→ DATA FOR THIS EXERCISE
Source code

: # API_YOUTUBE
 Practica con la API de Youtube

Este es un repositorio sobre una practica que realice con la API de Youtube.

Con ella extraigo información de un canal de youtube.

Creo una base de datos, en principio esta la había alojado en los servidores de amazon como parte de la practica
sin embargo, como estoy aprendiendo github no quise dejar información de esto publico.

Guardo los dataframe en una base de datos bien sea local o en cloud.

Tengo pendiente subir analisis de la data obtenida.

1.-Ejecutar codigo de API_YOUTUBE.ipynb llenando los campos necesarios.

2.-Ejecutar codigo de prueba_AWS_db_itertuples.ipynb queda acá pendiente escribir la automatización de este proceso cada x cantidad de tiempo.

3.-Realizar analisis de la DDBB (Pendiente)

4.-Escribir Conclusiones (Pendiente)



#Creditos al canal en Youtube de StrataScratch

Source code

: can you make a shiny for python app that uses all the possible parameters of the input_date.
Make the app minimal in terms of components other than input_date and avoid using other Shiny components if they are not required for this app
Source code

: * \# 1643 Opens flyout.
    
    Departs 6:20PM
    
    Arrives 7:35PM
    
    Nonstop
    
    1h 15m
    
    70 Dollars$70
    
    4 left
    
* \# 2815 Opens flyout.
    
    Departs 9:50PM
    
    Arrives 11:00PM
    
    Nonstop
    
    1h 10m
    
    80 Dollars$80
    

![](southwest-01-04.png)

→ DIRECTIONS
Find the line that contains "3.-Realizar analisis de la DDBB (Pendiente)". Write out that line and every line after it through the end of the data, exactly, and nothing else.

→ SOLUTION TO THIS TASK
3.-Realizar analisis de la DDBB (Pendiente)

4.-Escribir Conclusiones (Pendiente)



#Creditos al canal en Youtube de StrataScratch

Source code

: can you make a shiny for python app that uses all the possible parameters of the input_date.
Make the app minimal in terms of components other than input_date and avoid using other Shiny components if they are not required for this app
Source code

: * \# 1643 Opens flyout.
    
    Departs 6:20PM
    
    Arrives 7:35PM
    
    Nonstop
    
    1h 15m
    
    70 Dollars$70
    
    4 left
    
* \# 2815 Opens flyout.
    
    Departs 9:50PM
    
    Arrives 11:00PM
    
    Nonstop
    
    1h 10m
    
    80 Dollars$80
    

![](southwest-01-04.png)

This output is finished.